Boy in a nursing lab
Interim Department of Nursing Science Chair Roxanne Wilson opened the ceremony by welcoming students into the nursing profession and led both nursing students and current nurses in reciting a Nursing Oath.
Forty-nine new students recited a Nursing Oath based on the 1935 Florence Nightingale Pledge.
Students came forward during the ceremony to be “cloaked” by faculty before family and friends to signify their status as nursing students.
The ceremony included a welcome and each student received their coat after taking the oath.
Assistant Professor Amy Hilleren-Listerud gave the keynote address. Hilleren-Listerud is also president of the Kappa Phi at-Large chapter of Sigma Theta Tau International Nursing Honor Society.

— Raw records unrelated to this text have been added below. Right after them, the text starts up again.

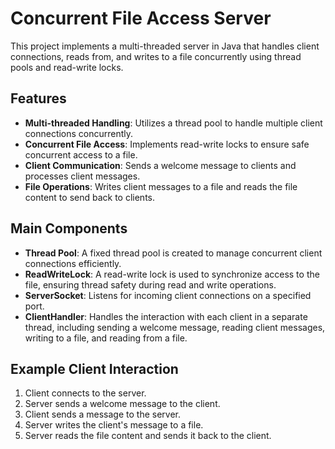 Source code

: # Concurrent File Access Server

This project implements a multi-threaded server in Java that handles client connections, reads from, and writes to a file concurrently using thread pools and read-write locks.

## Features

- **Multi-threaded Handling**: Utilizes a thread pool to handle multiple client connections concurrently.
- **Concurrent File Access**: Implements read-write locks to ensure safe concurrent access to a file.
- **Client Communication**: Sends a welcome message to clients and processes client messages.
- **File Operations**: Writes client messages to a file and reads the file content to send back to clients.

## Main Components

- **Thread Pool**: A fixed thread pool is created to manage concurrent client connections efficiently.
- **ReadWriteLock**: A read-write lock is used to synchronize access to the file, ensuring thread safety during read and write operations.
- **ServerSocket**: Listens for incoming client connections on a specified port.
- **ClientHandler**: Handles the interaction with each client in a separate thread, including sending a welcome message, reading client messages, writing to a file, and reading from a file.

## Example Client Interaction

1. Client connects to the server.
2. Server sends a welcome message to the client.
3. Client sends a message to the server.
4. Server writes the client's message to a file.
5. Server reads the file content and sends it back to the client.
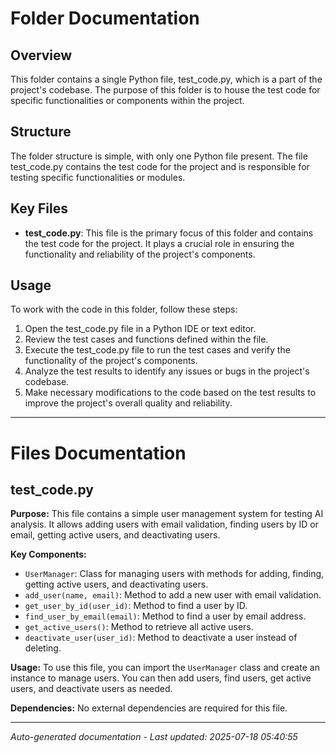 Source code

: # Folder Documentation

## Overview
This folder contains a single Python file, test_code.py, which is a part of the project's codebase. The purpose of this folder is to house the test code for specific functionalities or components within the project.

## Structure
The folder structure is simple, with only one Python file present. The file test_code.py contains the test code for the project and is responsible for testing specific functionalities or modules.

## Key Files
- **test_code.py**: This file is the primary focus of this folder and contains the test code for the project. It plays a crucial role in ensuring the functionality and reliability of the project's components.

## Usage
To work with the code in this folder, follow these steps:
1. Open the test_code.py file in a Python IDE or text editor.
2. Review the test cases and functions defined within the file.
3. Execute the test_code.py file to run the test cases and verify the functionality of the project's components.
4. Analyze the test results to identify any issues or bugs in the project's codebase.
5. Make necessary modifications to the code based on the test results to improve the project's overall quality and reliability.

---

# Files Documentation

## test_code.py

**Purpose:** This file contains a simple user management system for testing AI analysis. It allows adding users with email validation, finding users by ID or email, getting active users, and deactivating users.

**Key Components:**
- `UserManager`: Class for managing users with methods for adding, finding, getting active users, and deactivating users.
- `add_user(name, email)`: Method to add a new user with email validation.
- `get_user_by_id(user_id)`: Method to find a user by ID.
- `find_user_by_email(email)`: Method to find a user by email address.
- `get_active_users()`: Method to retrieve all active users.
- `deactivate_user(user_id)`: Method to deactivate a user instead of deleting.

**Usage:** To use this file, you can import the `UserManager` class and create an instance to manage users. You can then add users, find users, get active users, and deactivate users as needed.

**Dependencies:** No external dependencies are required for this file.

---
*Auto-generated documentation - Last updated: 2025-07-18 05:40:55*
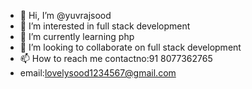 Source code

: - 👋 Hi, I’m @yuvrajsood
- 👀 I’m interested in full stack development
- 🌱 I’m currently learning php
- 💞️ I’m looking to collaborate on full stack development
- 📫 How to reach me contactno:91 8077362765
- email:lovelysood1234567@gmail.com

<!---
yuvrajsood12/yuvrajsood12 is a ✨ special ✨ repository because its `README.md` (this file) appears on your GitHub profile.
You can click the Preview link to take a look at your changes.
--->
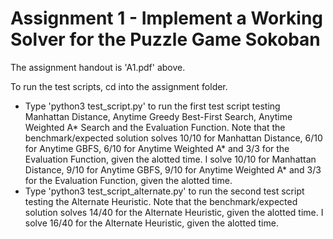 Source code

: # Assignment 1 - Implement a Working Solver for the Puzzle Game Sokoban

The assignment handout is 'A1.pdf' above.

To run the test scripts, cd into the assignment folder. 
* Type 'python3 test\_script.py' to run the first test script testing Manhattan Distance, Anytime Greedy Best-First Search, Anytime Weighted A\* Search and the Evaluation Function. Note that the benchmark/expected solution solves 10/10 for Manhattan Distance, 6/10 for Anytime GBFS, 6/10 for Anytime Weighted A\* and 3/3 for the Evaluation Function, given the alotted time. I solve 10/10 for Manhattan Distance, 9/10 for Anytime GBFS, 9/10 for Anytime Weighted A\* and 3/3 for the Evaluation Function,  given the alotted time.
* Type 'python3 test\_script\_alternate.py' to run the second test script testing the Alternate Heuristic. Note that the benchmark/expected solution solves 14/40 for the Alternate Heuristic, given the alotted time. I solve 16/40 for the Alternate Heuristic, given the alotted time.
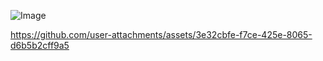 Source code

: ![Image](https://github.com/user-attachments/assets/e8442910-7b73-4f04-b642-fba14ceb9a30)

https://github.com/user-attachments/assets/3e32cbfe-f7ce-425e-8065-d6b5b2cff9a5


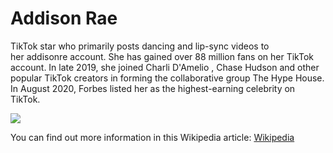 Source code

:# Addison Rae

TikTok star who primarily posts dancing and lip-sync videos to her addisonre account. She has gained over 88 million fans on her TikTok account. In late 2019, she joined Charli D'Amelio , Chase Hudson and other popular TikTok creators in forming the collaborative group The Hype House. In August 2020, Forbes listed her as the highest-earning celebrity on TikTok.

![](https://upload.wikimedia.org/wikipedia/commons/thumb/4/4e/Addison_Rae_-_Pandora_2021_3.jpg/221px-Addison_Rae_-_Pandora_2021_3.jpg)

You can find out more information in this Wikipedia article: [Wikipedia](https://pl.wikipedia.org/wiki/Addison_Rae)

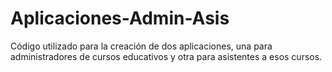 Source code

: # Aplicaciones-Admin-Asis
Código utilizado para la creación de dos aplicaciones, una para administradores de cursos educativos y otra para asistentes a esos cursos.
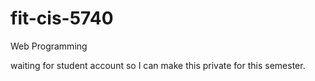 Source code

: # fit-cis-5740
Web Programming

waiting for student account so I can make this private for this semester.
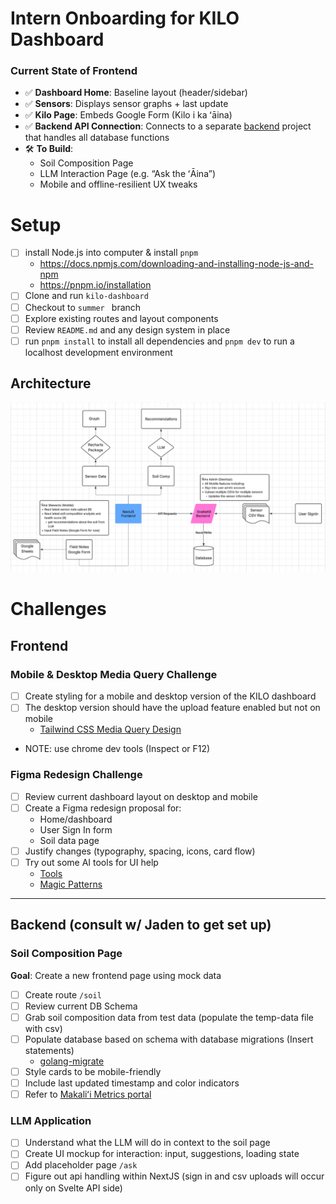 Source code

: # Intern Onboarding for KILO Dashboard

### Current State of Frontend

- ✅ **Dashboard Home**: Baseline layout (header/sidebar)
- ✅ **Sensors**: Displays sensor graphs + last update
- ✅ **Kilo Page**: Embeds Google Form (Kilo i ka ʻāina)
- ✅ **Backend API Connection**: Connects to a separate [backend](https://kilo-backend.sandbox.purplemaia.org/) project that handles all database functions
- 🛠️ **To Build**:
    - Soil Composition Page
    - LLM Interaction Page (e.g. “Ask the ʻĀina”)
    - Mobile and offline-resilient UX tweaks

# Setup

- [ ]  install Node.js into computer & install `pnpm`
    - https://docs.npmjs.com/downloading-and-installing-node-js-and-npm
    - https://pnpm.io/installation
- [ ]  Clone and run `kilo-dashboard`
- [ ]  Checkout to `summer ` branch
- [ ]  Explore existing routes and layout components
- [ ]  Review `README.md` and any design system in place
- [ ]  run `pnpm install` to install all dependencies and `pnpm dev` to run a localhost development environment

## Architecture
![](Architecture-PhaseI.png)

# Challenges
## Frontend
### Mobile & Desktop Media Query Challenge

- [ ]  Create styling for a mobile and desktop version of the KILO dashboard
- [ ]  The desktop version should have the upload feature enabled but not on mobile 
    - [Tailwind CSS Media Query Design](https://tailwindcss.com/docs/responsive-design)
- NOTE: use chrome dev tools (Inspect or F12)

### Figma Redesign Challenge

- [ ]  Review current dashboard layout on desktop and mobile
- [ ]  Create a Figma redesign proposal for:
    - Home/dashboard
    - User Sign In form
    - Soil data page
- [ ]  Justify changes (typography, spacing, icons, card flow)
- [ ]  Try out some AI tools for UI help
    -  [Tools](https://medium.com/@xinranma/i-tested-4-ai-tools-to-generate-ui-from-the-same-prompt-0d2113736cce)
    -  [Magic Patterns](https://www.magicpatterns.com/)

---

## Backend (consult w/ Jaden to get set up)
### Soil Composition Page

**Goal**: Create a new frontend page using mock data

- [ ]  Create route `/soil`
- [ ]  Review current DB Schema
- [ ]  Grab soil composition data from test data (populate the temp-data file with csv)
- [ ]  Populate database based on schema with database migrations (Insert statements)
    - [golang-migrate](https://github.com/golang-migrate/migrate)
- [ ]  Style cards to be mobile-friendly
- [ ]  Include last updated timestamp and color indicators
- [ ]  Refer to [Makaliʻi Metrics portal](https://deploy-preview-2--mellow-zuccutto-57d56b.netlify.app/)

### LLM Application

- [ ]  Understand what the LLM will do in context to the soil page 
- [ ]  Create UI mockup for interaction: input, suggestions, loading state
- [ ]  Add placeholder page `/ask`
- [ ]  Figure out api handling within NextJS (sign in and csv uploads will occur only on Svelte API side)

In 1993, Dr. Arnold P. Gold, a professor and pediatric neurologist, initiated a White Coat Ceremony at Columbia University Vagelos College of Physicians & Surgeons. Gold, a passionate advocate for humanistic healthcare, believed that the traditional oath taken by new physicians at the end of medical school came too late. Through the nonprofit organization that he and his wife, Dr. Sandra Gold, started, The Arnold P. Gold Foundation has expanded the White Coat Ceremony to other healthcare professions, including nursing.
St. Cloud State University was among 50 nursing schools selected by the Gold Foundation in 2018 for a grant to launch their first White Coat Ceremony.
Today, nearly every medical school in the United States, hundreds of nursing schools, and many other health profession schools around the globe participate in this tradition of humanistic care.